16.4 ms ± 2.19 ms per loop (mean ± std. dev. of 7 runs, 10 loops each)


In [28]:
# Run once to trigger JIT compilation
loss_grad = jax.jit(jax.grad(loss))
loss_function(params, x, y)
%timeit loss_grad(params, x, y)

445 µs ± 54.7 µs per loop (mean ± std. dev. of 7 runs, 1000 loops each)
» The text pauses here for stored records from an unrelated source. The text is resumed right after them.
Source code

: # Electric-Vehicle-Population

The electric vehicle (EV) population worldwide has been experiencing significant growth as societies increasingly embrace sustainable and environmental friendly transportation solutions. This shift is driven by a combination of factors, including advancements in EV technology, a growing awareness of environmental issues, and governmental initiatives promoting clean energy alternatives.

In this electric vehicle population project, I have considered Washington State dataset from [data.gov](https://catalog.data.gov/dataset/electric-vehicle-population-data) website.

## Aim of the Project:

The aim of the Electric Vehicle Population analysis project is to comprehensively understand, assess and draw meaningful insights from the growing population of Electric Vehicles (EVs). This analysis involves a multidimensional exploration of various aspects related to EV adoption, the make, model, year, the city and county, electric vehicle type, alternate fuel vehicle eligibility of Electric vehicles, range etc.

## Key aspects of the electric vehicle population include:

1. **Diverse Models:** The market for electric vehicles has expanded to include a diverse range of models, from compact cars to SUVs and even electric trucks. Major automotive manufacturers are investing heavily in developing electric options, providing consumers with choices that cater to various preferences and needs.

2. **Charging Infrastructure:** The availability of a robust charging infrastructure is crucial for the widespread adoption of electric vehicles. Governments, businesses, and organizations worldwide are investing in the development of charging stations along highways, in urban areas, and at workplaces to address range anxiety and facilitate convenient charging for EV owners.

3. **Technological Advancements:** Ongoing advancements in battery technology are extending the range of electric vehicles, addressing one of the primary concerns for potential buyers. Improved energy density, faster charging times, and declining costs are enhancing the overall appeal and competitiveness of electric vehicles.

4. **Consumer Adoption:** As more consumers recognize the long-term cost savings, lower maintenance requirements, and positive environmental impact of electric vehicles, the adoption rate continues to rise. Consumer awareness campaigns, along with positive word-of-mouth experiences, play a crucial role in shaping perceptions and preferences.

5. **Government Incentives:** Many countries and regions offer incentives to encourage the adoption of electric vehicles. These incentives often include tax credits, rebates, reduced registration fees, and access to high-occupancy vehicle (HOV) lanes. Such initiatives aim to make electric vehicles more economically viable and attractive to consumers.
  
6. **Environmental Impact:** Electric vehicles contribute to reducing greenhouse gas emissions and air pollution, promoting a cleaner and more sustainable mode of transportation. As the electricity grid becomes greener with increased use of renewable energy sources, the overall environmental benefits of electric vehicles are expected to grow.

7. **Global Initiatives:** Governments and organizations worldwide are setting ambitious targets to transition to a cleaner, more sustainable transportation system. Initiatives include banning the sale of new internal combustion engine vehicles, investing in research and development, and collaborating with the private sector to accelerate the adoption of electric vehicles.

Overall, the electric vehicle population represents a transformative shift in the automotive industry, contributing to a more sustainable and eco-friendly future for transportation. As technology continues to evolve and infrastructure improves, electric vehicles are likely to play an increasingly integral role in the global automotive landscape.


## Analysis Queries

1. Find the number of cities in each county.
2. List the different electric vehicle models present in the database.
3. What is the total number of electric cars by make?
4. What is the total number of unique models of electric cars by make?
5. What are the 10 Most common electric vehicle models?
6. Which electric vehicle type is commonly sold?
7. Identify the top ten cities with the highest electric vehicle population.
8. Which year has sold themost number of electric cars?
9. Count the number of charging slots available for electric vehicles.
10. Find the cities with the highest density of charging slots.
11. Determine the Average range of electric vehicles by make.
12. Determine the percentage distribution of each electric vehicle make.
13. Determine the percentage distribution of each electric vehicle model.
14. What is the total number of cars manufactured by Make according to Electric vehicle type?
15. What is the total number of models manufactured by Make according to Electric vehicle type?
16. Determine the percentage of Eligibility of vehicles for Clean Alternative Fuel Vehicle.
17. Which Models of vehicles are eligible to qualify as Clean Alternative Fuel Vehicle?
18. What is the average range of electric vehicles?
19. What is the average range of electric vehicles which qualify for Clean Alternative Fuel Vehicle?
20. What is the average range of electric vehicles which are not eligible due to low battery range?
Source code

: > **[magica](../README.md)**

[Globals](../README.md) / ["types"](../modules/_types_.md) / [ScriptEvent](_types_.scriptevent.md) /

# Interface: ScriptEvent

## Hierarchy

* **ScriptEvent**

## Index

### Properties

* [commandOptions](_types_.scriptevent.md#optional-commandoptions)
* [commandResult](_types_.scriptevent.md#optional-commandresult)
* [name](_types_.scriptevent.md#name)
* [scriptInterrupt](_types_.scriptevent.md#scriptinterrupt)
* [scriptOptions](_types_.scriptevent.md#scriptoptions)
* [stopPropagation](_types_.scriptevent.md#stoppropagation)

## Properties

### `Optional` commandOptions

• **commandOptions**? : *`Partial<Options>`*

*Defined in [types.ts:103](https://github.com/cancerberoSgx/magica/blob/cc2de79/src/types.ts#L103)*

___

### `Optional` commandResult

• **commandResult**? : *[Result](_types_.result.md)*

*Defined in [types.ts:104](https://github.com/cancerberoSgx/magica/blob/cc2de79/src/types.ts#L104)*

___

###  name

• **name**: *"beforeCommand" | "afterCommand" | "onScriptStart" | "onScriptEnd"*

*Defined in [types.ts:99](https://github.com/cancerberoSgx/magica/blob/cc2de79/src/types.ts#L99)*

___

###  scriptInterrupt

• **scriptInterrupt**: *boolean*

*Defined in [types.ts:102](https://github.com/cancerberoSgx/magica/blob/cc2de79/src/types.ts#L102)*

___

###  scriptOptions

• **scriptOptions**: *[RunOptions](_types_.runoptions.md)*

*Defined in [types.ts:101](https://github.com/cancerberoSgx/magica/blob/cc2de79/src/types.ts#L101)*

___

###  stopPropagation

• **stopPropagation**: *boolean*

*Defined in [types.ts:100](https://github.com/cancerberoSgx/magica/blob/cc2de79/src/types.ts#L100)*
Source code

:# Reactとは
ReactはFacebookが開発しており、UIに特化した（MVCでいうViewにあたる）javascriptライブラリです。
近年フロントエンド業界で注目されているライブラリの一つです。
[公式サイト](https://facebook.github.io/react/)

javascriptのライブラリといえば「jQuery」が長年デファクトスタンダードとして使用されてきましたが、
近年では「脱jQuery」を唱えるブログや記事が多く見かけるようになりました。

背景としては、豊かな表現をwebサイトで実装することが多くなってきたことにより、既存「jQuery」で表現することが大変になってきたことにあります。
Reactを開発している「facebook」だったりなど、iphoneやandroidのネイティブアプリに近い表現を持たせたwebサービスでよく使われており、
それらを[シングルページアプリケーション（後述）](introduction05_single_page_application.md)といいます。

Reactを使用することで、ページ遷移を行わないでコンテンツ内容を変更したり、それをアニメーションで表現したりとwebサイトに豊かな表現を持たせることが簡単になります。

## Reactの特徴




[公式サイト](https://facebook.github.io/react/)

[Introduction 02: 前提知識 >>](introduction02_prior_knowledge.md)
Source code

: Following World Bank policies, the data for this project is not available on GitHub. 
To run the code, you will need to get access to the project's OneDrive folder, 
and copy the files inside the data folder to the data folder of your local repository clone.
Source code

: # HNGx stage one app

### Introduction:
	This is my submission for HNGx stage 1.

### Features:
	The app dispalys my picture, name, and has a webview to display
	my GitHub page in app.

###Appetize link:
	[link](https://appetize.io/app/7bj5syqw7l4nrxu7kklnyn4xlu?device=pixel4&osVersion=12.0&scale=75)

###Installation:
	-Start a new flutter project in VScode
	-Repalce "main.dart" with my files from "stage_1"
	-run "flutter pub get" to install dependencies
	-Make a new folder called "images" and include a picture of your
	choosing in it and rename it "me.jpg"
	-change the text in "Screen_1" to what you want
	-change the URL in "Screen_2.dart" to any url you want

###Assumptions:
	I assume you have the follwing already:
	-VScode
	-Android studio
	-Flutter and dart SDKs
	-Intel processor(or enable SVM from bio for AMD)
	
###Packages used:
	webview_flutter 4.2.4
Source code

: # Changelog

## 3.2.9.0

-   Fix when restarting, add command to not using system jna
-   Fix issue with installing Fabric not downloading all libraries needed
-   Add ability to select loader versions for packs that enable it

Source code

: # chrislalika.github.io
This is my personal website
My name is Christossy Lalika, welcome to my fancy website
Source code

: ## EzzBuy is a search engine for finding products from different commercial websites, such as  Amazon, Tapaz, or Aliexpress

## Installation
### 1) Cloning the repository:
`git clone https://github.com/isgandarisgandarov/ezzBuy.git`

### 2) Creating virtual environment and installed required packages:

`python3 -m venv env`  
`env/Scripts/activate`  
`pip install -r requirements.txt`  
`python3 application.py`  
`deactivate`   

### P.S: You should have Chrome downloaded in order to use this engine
oh shit thats a big speedup

In [30]:
# retrain:

params = initial_params()

for n in itertools.count():
    x = inputs[onp.random.choice(inputs.shape[0])]
    y = onp.bitwise_xor(*x)
    grads = loss_grad(params, x, y)
    params = [param - learning_rate * grad
              for param, grad in zip(params, grads)]
    if not n % 100:
        print('Iteration {}'.format(n))
        if test_all_inputs(inputs, params):
            break

Iteration 0
[0 0] -> 0
[0 1] -> 0
[1 0] -> 0
[1 1] -> 0
Iteration 100
[0 0] -> 0
[0 1] -> 1
[1 0] -> 1
[1 1] -> 0


## vectorising

right now our network takes in 1 thing at a time. Thats not good, we want lots. Well, jax can vectorise things really easily

In [32]:
loss_grad = jax.jit(jax.vmap(jax.grad(loss), in_axes=(None, 0, 0), out_axes=0))

in_axes=(None, 0, 0), out_axes=0

this is specifying where to parallelise over. We are not parallelising the first arguements (which for us in params), but we are doing it over the 0th dimension of the 2nd and 3rd (x and y)

out_axis talks about the functions output, we are saying to parallelise over the loss gradients (the sole output)

In [35]:
params = initial_params()

batch_size = 100

for n in itertools.count():
    # Generate a batch of inputs
    # see, we are now using an entire batch!
    x = inputs[onp.random.choice(inputs.shape[0], size=batch_size)]
    y = onp.bitwise_xor(x[:, 0], x[:, 1])
    # The call to loss_grad remains the same!
    grads = loss_grad(params, x, y)
    # Note that we now need to average gradients over the batch
    params = [param - learning_rate * np.mean(grad, axis=0)
              for param, grad in zip(params, grads)]
    if not n % 100:
        print('Iteration {}'.format(n))
        if test_all_inputs(inputs, params):
            break

Iteration 0
[0 0] -> 0
[0 1] -> 0
[1 0] -> 1
[1 1] -> 0
Iteration 100
[0 0] -> 0
[0 1] -> 1
[1 0] -> 1
[1 1] -> 0


## conclusions

it seems you get parallelising and jit-ing for "free". However, I'm not sure the use cases over TF or PyTorch - maybe if you want easy control over a gpu or tpu? I would be interested in a speedtest between this and other libraries, but maybe thats not the point, if we arent running on a g/tpu. I wonder how Autograd compares to older versions? Anyway, its got a nice numpy-y interface.